Arna Bontemps, Harlem Renaissance poet and novelist was born on October 13, 1902 in Alexandria, Louisiana. He graduated from Pacific Union College in Angwin, California in 1923, and moved to New York the following year to teach at the Harlem Academy in New York City.
Bontemps was motivated and inspired by what was happening in the literary world in New York at the time. He began writing and became part of the group of writers, artist and scholars who were beginning to be recognized for their talent and the work that they produced.
In 1926 his poetry began appearing in Crisis, the magazine published by the NAACP, and in Opportunity, a publication of the National Urban League. He was awarded poetry prizes by both publications.
Bontemps left New York in 1931 to take a teaching position in Alabama. That same year his first novel, God Sends Sunday, about a St. Louis jockey, was published.
Recognizing the need to provide African American kids with positive role models, Bontemps began writing children’s books. His first, Popo and Fifina, Children of Haiti, a collaboration with Langston Hughes was published in 1932.

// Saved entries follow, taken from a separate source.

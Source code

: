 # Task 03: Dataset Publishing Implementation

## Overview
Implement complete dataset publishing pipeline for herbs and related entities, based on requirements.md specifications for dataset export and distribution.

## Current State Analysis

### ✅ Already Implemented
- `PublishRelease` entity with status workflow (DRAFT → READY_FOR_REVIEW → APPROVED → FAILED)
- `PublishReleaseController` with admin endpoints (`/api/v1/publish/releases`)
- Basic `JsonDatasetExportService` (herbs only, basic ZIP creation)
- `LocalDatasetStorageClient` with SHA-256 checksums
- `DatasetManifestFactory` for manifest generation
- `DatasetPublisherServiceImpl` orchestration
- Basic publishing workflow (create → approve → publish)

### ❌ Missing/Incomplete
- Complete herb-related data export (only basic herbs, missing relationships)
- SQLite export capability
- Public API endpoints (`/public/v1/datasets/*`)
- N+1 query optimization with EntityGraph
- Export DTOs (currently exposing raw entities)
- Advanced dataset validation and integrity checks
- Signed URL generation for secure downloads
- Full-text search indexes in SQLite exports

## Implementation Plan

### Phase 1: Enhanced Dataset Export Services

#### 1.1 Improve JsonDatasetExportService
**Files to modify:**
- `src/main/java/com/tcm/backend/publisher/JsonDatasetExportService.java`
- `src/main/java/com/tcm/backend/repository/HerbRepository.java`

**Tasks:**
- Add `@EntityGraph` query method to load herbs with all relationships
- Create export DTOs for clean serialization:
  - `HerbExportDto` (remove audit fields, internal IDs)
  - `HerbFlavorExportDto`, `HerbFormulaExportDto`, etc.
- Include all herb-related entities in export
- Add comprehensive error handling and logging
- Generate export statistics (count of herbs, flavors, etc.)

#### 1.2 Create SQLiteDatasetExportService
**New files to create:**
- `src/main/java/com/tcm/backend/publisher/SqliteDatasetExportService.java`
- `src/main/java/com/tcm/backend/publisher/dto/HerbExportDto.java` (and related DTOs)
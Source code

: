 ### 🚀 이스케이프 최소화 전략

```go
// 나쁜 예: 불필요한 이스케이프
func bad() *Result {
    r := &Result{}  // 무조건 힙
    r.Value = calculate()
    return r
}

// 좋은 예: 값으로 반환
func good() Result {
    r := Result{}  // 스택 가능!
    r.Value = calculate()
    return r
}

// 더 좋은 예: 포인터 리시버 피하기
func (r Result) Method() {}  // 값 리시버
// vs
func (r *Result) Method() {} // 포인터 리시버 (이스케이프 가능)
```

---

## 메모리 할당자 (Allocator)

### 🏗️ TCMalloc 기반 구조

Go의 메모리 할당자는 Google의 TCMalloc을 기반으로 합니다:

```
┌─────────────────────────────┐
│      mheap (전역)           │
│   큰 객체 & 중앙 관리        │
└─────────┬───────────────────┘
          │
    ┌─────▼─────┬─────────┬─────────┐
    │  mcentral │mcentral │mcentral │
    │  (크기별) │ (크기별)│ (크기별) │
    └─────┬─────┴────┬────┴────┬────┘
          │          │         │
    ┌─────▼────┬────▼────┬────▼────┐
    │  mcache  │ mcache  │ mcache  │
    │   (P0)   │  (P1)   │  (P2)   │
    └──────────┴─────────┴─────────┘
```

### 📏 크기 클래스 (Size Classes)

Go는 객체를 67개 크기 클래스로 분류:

His other work for children and young adults included: Frederick Douglass: Slave, Fighter, Freeman; and Young Booker: Booker T. Washington’s Early Days.
Much of Arna Bontemps’ work painted a realistic description of the struggle for freedom. Black Thunder, his acclaimed historical novel about Gabriel Prosser’s slave revolt was no exception.
Bontemps would later become the librarian for historically black Fisk University. He used that position to preserve the papers of other Harlem Renaissance writers.